Assigning hERα binding sites to target transcripts

Linking ChIP-chip sites to expression phenotypes requires mapping of sites to transcripts. This is a notoriously difficult problem in higher eukaryotic organisms due to the potential long-range regulation from distal enhancers. In the absence of a better solution, the current practice is to assign a site to a TSS according to proximity, using ad hoc window sizes, both symmetrically and non-symmetrically centered around TSSs. We assessed a variety of proposed definitions in their ability to predict expression status of target genes and found downstream sites to be equally good or better predictors of hERα-mediated expression than upstream sites. While it has been reported that ChIP sites tend to be symmetrically distributed around TSSs for a variety of transcription factors [30], it is likely that the increased performance of downstream sites is due to fewer ambiguous assignments to transcripts when genes are closely spaced.

Functional signatures of cofactor elements near hERα sites

Several transcription regulators and chromatin remodeling factors have been shown to interact with hERα. Recently, [15] demonstrated that hERα and FOXA1 interact over long ranges while [17] argued that hERα and FOXA1 may reciprocally help each other in stabilizing binding to DNA. Moreover ERE independent gene activation relying on hERα/SP1 complexes at GC-rich sites has been reported [31]. We therefore used our metrics to study the influence of FOX and SP1 cofactor sites near hERα ChIP sites on the induction of target genes. Consistent with the aforementioned hERα/SP1 mode of regulation we find that promoter proximal sites are much more effective at inducing expression when they co-occur with an SP1 site.
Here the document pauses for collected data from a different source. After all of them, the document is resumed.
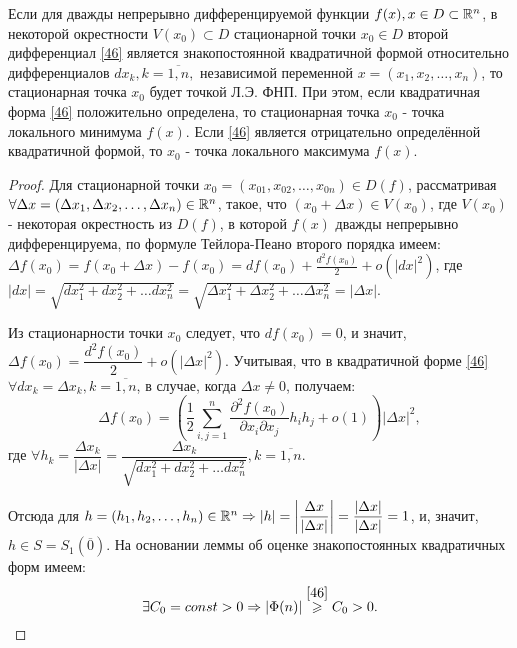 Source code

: \begin{theorem}
	Если для дважды непрерывно дифференцируемой функции $f(x), x \in D \subset \mathbb{R}^n$, в некоторой окрестности $V(x_0) \subset D$ стационарной точки $x_0 \in D$ второй дифференциал \eqref{46} является знакопостоянной квадратичной формой относительно дифференциалов $d x_k, k = \overline{1,n},$ независимой переменной $x = (x_1, x_2, \ldots, x_n)$, то стационарная точка $x_0$ будет точкой Л.Э. ФНП. При этом, если квадратичная форма \eqref{46} положительно определена, то стационарная точка $x_0$ - точка локального минимума $f(x)$. Если \eqref{46} является отрицательно определённой квадратичной формой, то $x_0$ - точка локального максимума $f(x)$.
\end{theorem}
\begin{proof}
	Для стационарной точки $x_0 = (x_{01}, x_{02}, \ldots, x_{0n}) \in D(f)$, рассматривая $\forall \Delta x = (\Delta x_1, \Delta x_2, \ldots, \Delta x_n) \in \mathbb{R}^n$, такое, что $(x_0 + \Delta x) \in V(x_0)$, где $V(x_0)$ - некоторая окрестность из $D(f)$, в которой $f(x)$ дважды непрерывно дифференцируема, по формуле Тейлора-Пеано второго порядка имеем: $\Delta f(x_0) = f(x_0 + \Delta x) - f(x_0) = df(x_0) + \frac{d^2 f(x_0)}{2} + o(|dx|^2)$, где $|dx| = \sqrt{dx_1^2 + dx_2^2 + \ldots dx_n^2} = \sqrt{\Delta x_1^2 + \Delta  x_2^2 + \ldots \Delta  x_n^2} = |\Delta x|$.

	Из стационарности точки $x_0$ следует, что $df(x_0) = 0$, и значит,  $\Delta f(x_0) = \dfrac{d^2 f(x_0)}{2}  + o(|\Delta x|^2)$. Учитывая, что в квадратичной форме \eqref{46} $\forall d x_k = \Delta x_k, k = \overline{1,n}$, в случае, когда $\Delta x \ne 0$, получаем:
	\begin{equation}
	\label{47}
	\Delta f(x_0) = \left( \dfrac{1}{2} \sum\limits_{i,j=1}^{n} \dfrac{\partial^2 f(x_0)}{\partial x_i \partial x_j} h_i h_j + o(1) \right) |\Delta x|^2,
	\end{equation}
	где $\forall h_k  = \dfrac{\Delta x_k}{|\Delta x|} = \dfrac{\Delta x_k}{\sqrt{dx_1^2 + dx_2^2 + \ldots dx_n^2}}, k = \overline{1,n}$.

    \newpage

	Отсюда для $h = (h_1, h_2, \ldots, h_n) \in \mathbb{R}^n \Rightarrow |h| = \left\lvert \dfrac{\Delta x}{|\Delta x|} \right\rvert = \dfrac{|\Delta x|}{|\Delta x|} = 1$, и, значит, $h \in S = S_1 (\overline{0})$. На основании леммы об оценке знакопостоянных квадратичных форм имеем:
    \begin{equation*}
        \exists C_0 = const > 0 \Rightarrow \left\lvert  \Phi(n)  \right\rvert \overset{\eqref{46}}{\geqslant} C_0  > 0.
    \end{equation*}


\end{proof}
Two models for hERα target regulation

Taken together, these data suggest two hypotheses: (i) weak DNA interactions, in particular at promoters, represent degenerate EREs bound by hERα and compensated by the presence of cofactors; (ii) alternatively, these weak ChIP signals are the result of cross-linking of long-range interaction of hERα with its promoter-bound partners. Both scenarios are consistent with our analysis. In support of the first we showed that promoter proximal ChIP binding sites, i.e. in centered windows of 5 kbp, are associated with gene induction (Fig. 4). Moreover, genes with SP1 motifs in their promoter sequences show strong estrogenic response independently of EREs (Fig. 6). However, our finding that consideration of downstream sites far from promoters increases the selection of induced genes would favor the second model in which hERα-mediated induction of target genes is more prominently regulated through long-range interactions. Indeed, we find that the number of ChIP sites along the transcript is the best discriminator for highly responsive genes (Fig. 5 and [see Additional file 7]). In this analysis, the occurrence of cofactor motifs, i.e. FOX, only marginally improves the discrimination of highly induced target genes (Fig. 5).

Data integration and high confidence hERα targets

An admitted caveat of independent location and expression studies is that the list of predicted targets can be quite large [20]. Crossing results from several studies will likely form a core group of the most robust targets. In this context, we applied stringent criteria to define a list of high confidence direct targets. We found that there was a distinction between targets associated to normal conditions and targets which are most prominent in pathological states. Namely, known targets and targets related to estrogen signaling and fore-body development are rich in both EREs and FOX motifs, but they also show the presence of SP1 sites (Table 2). On the other hand, targets that have been reported in cancer studies, probably reflecting abnormal hERα activity at binding sites, exhibit many EREs but no SP1 motifs at promoters and few FOX sites along the transcripts (Table 2).

Conclusion

We investigated the influence of hERα binding patterns, as detected by ChIP, on expression phenotypes in cell culture and cancer tissues, measured by microarray. Furthermore, the availability of a ChIP-chip dataset [15] and a ChIP-pet dataset [18] enabled the direct comparison of the two technologies. ChIP-chip being sensitive to cross-linking, the methodology can be informative in detecting weaker or transient enrichment at promoters. The present study highlights how such weak sites show different functional signatures from the stronger sites. ChIP-pet, on the other hand, selects stronger sites and offers higher positional resolution. Localizing binding elements in silico using genomic sequence analysis in conjunction with ChIP helps stratify sites and highlight relevant features underlying induction by hER.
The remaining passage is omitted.